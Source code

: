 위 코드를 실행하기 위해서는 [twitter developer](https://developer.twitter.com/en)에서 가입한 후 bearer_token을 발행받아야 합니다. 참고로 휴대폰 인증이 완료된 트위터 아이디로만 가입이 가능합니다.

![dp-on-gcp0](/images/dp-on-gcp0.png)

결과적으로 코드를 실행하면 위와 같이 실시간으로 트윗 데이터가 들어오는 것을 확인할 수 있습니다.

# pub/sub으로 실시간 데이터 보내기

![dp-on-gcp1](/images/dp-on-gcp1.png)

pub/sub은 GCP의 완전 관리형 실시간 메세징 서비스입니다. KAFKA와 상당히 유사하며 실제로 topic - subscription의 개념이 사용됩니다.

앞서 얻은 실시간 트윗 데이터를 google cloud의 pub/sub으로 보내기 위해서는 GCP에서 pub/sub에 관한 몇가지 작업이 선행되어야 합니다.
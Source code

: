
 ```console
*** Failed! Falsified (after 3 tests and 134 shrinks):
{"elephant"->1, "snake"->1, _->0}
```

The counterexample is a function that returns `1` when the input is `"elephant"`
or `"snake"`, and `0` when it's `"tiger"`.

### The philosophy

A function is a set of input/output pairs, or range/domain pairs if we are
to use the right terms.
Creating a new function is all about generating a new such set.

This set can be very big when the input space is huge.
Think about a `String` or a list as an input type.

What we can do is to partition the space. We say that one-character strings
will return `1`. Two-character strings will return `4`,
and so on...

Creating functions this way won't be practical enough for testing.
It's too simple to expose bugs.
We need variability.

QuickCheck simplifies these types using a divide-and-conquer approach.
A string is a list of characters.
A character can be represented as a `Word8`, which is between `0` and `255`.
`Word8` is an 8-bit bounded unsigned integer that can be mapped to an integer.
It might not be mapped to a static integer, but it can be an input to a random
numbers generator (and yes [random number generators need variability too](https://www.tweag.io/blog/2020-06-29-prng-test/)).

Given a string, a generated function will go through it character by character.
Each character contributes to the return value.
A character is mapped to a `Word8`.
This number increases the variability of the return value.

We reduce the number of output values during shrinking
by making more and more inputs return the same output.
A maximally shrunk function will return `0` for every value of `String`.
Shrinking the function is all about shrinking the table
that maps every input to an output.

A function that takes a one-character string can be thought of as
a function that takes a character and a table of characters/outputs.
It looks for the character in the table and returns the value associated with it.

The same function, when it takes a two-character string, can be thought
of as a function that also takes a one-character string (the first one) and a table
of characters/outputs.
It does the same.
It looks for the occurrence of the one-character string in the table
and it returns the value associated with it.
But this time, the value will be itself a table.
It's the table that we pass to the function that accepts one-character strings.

** What you will do **
Transcribe each record exactly as it is written above.

** Answer section **
Source code

: 위 코드를 실행하기 위해서는 [twitter developer](https://developer.twitter.com/en)에서 가입한 후 bearer_token을 발행받아야 합니다. 참고로 휴대폰 인증이 완료된 트위터 아이디로만 가입이 가능합니다.

![dp-on-gcp0](/images/dp-on-gcp0.png)

결과적으로 코드를 실행하면 위와 같이 실시간으로 트윗 데이터가 들어오는 것을 확인할 수 있습니다.

# pub/sub으로 실시간 데이터 보내기

![dp-on-gcp1](/images/dp-on-gcp1.png)

pub/sub은 GCP의 완전 관리형 실시간 메세징 서비스입니다. KAFKA와 상당히 유사하며 실제로 topic - subscription의 개념이 사용됩니다.

앞서 얻은 실시간 트윗 데이터를 google cloud의 pub/sub으로 보내기 위해서는 GCP에서 pub/sub에 관한 몇가지 작업이 선행되어야 합니다.
Source code

:
 ```console
*** Failed! Falsified (after 3 tests and 134 shrinks):
{"elephant"->1, "snake"->1, _->0}
```

The counterexample is a function that returns `1` when the input is `"elephant"`
or `"snake"`, and `0` when it's `"tiger"`.

### The philosophy

A function is a set of input/output pairs, or range/domain pairs if we are
to use the right terms.
Creating a new function is all about generating a new such set.

This set can be very big when the input space is huge.
Think about a `String` or a list as an input type.

What we can do is to partition the space. We say that one-character strings
will return `1`. Two-character strings will return `4`,
and so on...

Creating functions this way won't be practical enough for testing.
It's too simple to expose bugs.
We need variability.

QuickCheck simplifies these types using a divide-and-conquer approach.
A string is a list of characters.
A character can be represented as a `Word8`, which is between `0` and `255`.
`Word8` is an 8-bit bounded unsigned integer that can be mapped to an integer.
It might not be mapped to a static integer, but it can be an input to a random
numbers generator (and yes [random number generators need variability too](https://www.tweag.io/blog/2020-06-29-prng-test/)).

Given a string, a generated function will go through it character by character.
Each character contributes to the return value.
A character is mapped to a `Word8`.
This number increases the variability of the return value.

We reduce the number of output values during shrinking
by making more and more inputs return the same output.
A maximally shrunk function will return `0` for every value of `String`.
Shrinking the function is all about shrinking the table
that maps every input to an output.

A function that takes a one-character string can be thought of as
a function that takes a character and a table of characters/outputs.
It looks for the character in the table and returns the value associated with it.

The same function, when it takes a two-character string, can be thought
of as a function that also takes a one-character string (the first one) and a table
of characters/outputs.
It does the same.
It looks for the occurrence of the one-character string in the table
and it returns the value associated with it.
But this time, the value will be itself a table.
It's the table that we pass to the function that accepts one-character strings.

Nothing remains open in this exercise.